プレジデントオンライン / 2018年10月13日 11時15分

写真=iStock.com/ipopba

大学病院の夜間診療には行っちゃダメ! 研修医が当直しているんだからね。医者のなかには、そんなことを言って患者を脅かす人がいる。実際にはどうなのか。研修医を集めて真相を探ってみた。

■研修医とインターンはどう違う?

研修医を「インターン」と呼んでいる人はいませんか?

かつて医学部の卒業生は、医師免許を取る「前」に、医療現場で無給のインターンをさせられた。あの東大全共闘が暴れたのは、もとはといえば「インターン制度廃止」運動が発端だった。おかげでこの制度は約50年前に廃止され、医療現場ではすでに死語になって久しい。

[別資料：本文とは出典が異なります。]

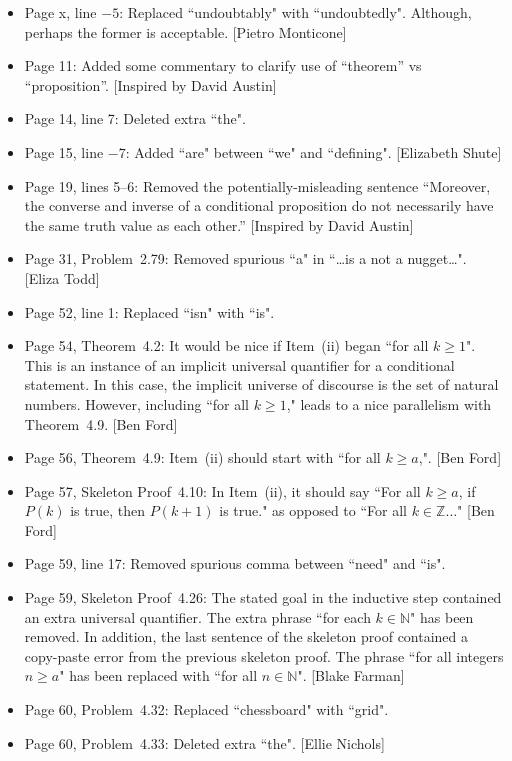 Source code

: \documentclass[11pt]{article}%
\begin{document}
\begin{itemize}
\item Page x, line $-5$: Replaced ``undoubtably" with ``undoubtedly". Although, perhaps the former is acceptable. [Pietro Monticone]
\item Page 11: Added some commentary to clarify use of ``theorem'' vs ``proposition''. [Inspired by David Austin]
\item Page 14, line 7: Deleted extra ``the".
\item Page 15, line $-7$: Added ``are" between ``we" and ``defining". [Elizabeth Shute]
\item Page 19, lines 5--6: Removed the potentially-misleading sentence ``Moreover, the converse and inverse of a conditional proposition do not necessarily have the same truth value as each other.'' [Inspired by David Austin]
\item Page 31, Problem~2.79: Removed spurious ``a" in ``\ldots is a not a nugget\ldots". [Eliza Todd]
\item Page 52, line 1: Replaced ``isn" with ``is".
\item Page 54, Theorem~4.2: It would be nice if Item~(ii) began ``for all $k\geq 1$".  This is an instance of an implicit universal quantifier for a conditional statement.  In this case, the implicit universe of discourse is the set of natural numbers.  However, including ``for all $k\geq 1$," leads to a nice parallelism with Theorem~4.9. [Ben Ford]
\item Page 56, Theorem~4.9: Item~(ii) should start with ``for all $k\geq a$,". [Ben Ford]
\item Page 57, Skeleton Proof~4.10: In Item~(ii), it should say ``For all $k\geq a$, if $P(k)$ is true, then $P(k+1)$ is true." as opposed to ``For all $k\in\mathbb{Z}\ldots$" [Ben Ford]
\item Page 59, line 17: Removed spurious comma between ``need" and ``is".
\item Page 59, Skeleton Proof~4.26: The stated goal in the inductive step contained an extra universal quantifier.  The extra phrase ``for each $k \in \mathbb{N}$" has been removed.  In addition, the last sentence of the skeleton proof contained a copy-paste error from the previous skeleton proof.  The phrase ``for all integers $n \ge a$" has been replaced with ``for all $n\in\mathbb{N}$". [Blake Farman]
\item Page 60, Problem~4.32: Replaced ``chessboard" with ``grid".
\item Page 60, Problem~4.33: Deleted extra ``the". [Ellie Nichols]

\end{itemize}
\end{document}
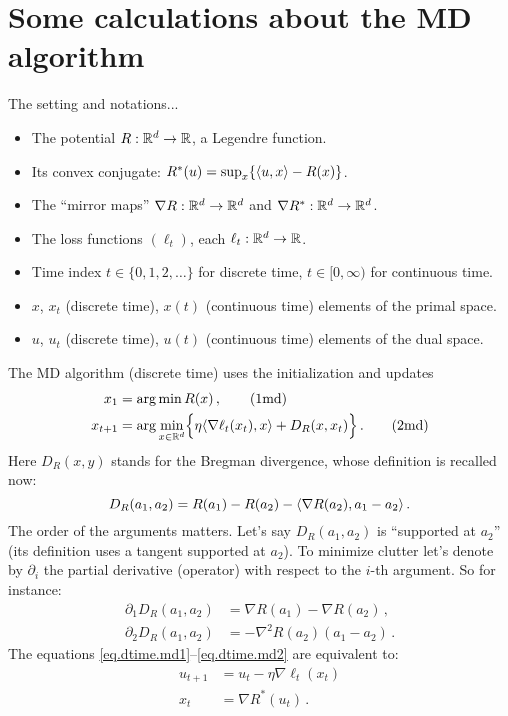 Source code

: \documentclass[12pt]{article}
\theoremstyle{plain}
\theoremstyle{definition}
\theoremstyle{remark}
\begin{document}

\section*{Some calculations about the MD algorithm}

\noindent
The setting and notations...
\begin{itemize}[leftmargin=*, itemsep=2pt]
\item The potential $R : \mathbb{R}^d \to \mathbb{R}$, a Legendre function.
\item Its convex conjugate: $R^{*}(u) = \sup_{x} \{ \langle {u,x}\rangle - R(x)\}$.
\item The ``mirror maps'' $\nabla R : \mathbb{R}^d \to \mathbb{R}^d$ and $\nabla R^{*} : \mathbb{R}^d \to \mathbb{R}^d$.
\item The loss functions $(\ell_t)$, each $\ell_t : \mathbb{R}^d \to \mathbb{R}$.
\item Time index $t \in \{ 0,1,2,\ldots \}$ for discrete time, $t \in [0,\infty)$ for continuous time.
\item $x$, $x_t$ (discrete time), $x(t)$ (continuous time) elements of the primal space.
\item $u$, $u_t$ (discrete time), $u(t)$ (continuous time) elements of the dual space.
\end{itemize}
The MD algorithm (discrete time) uses the initialization and updates
\begin{align}
x_1 &= \arg\min R(x)\,, \label{eq.dtime.md1} \tag{1md} \\
x_{t+1} &= \arg\min_{x \in \mathbb{R}^d} \Bigl\{ \eta \langle {\nabla\ell_t(x_{t}), x}\rangle + D_{R}(x, x_{t})\Bigr\}\,.
 \label{eq.dtime.md2} 
\tag{2md}
\end{align}
Here $D_{R}(x,y)$ stands for the Bregman divergence, whose definition is recalled now:
\[
D_{R}(a_{1}, a_{2}) = R(a_{1}) - R(a_{2}) - \langle {\nabla R(a_2), a_{1} - a_{2}}\rangle\,.
\]
The order of the arguments matters.
Let's say $D_{R}(a_{1},a_{2})$ is ``supported at $a_{2}$''
(its definition uses a tangent supported at $a_{2}$).
To minimize clutter let's denote by $\partial_{i}$ the partial derivative (operator)
with respect to the $i$-th argument. So for instance:
\begin{align*}
\partial_{1} D_{R}(a_{1}, a_{2}) &= \nabla R(a_{1}) - \nabla R(a_{2})\,, \\[1mm]
\partial_{2} D_{R}(a_{1}, a_{2}) &= - \nabla^2 R(a_{2})(a_{1} - a_{2})\,.
\end{align*}
The equations \eqref{eq.dtime.md1}--\eqref{eq.dtime.md2} are equivalent to:
\begin{align*}
u_{t+1} &= u_{t} - \eta \nabla \ell_{t}(x_{t}) \label{eq.dtime.1} \tag{1dt} \\
x_{t} &= \nabla R^{*}(u_{t})\,. \label{eq.dtime.2} \tag{2dt}
\end{align*}
\end{document}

ところが、研修医はいまだに、世間からしばしば「インターン」と呼ばれてしまう。それ、間違いですから。

では、インターンと研修医との違いは何か。研修医は医師国家試験をパスした後に、一定の給料をもらってなるものだ。現在の研修医制度は2004年にスタートした。実はインターン制度廃止後も、約30年にわたり、研修医の労働面や給与面での処遇には問題が多かった。そこで抜本的な制度改革が行われ、今の研修医制度ができあがったというわけだ。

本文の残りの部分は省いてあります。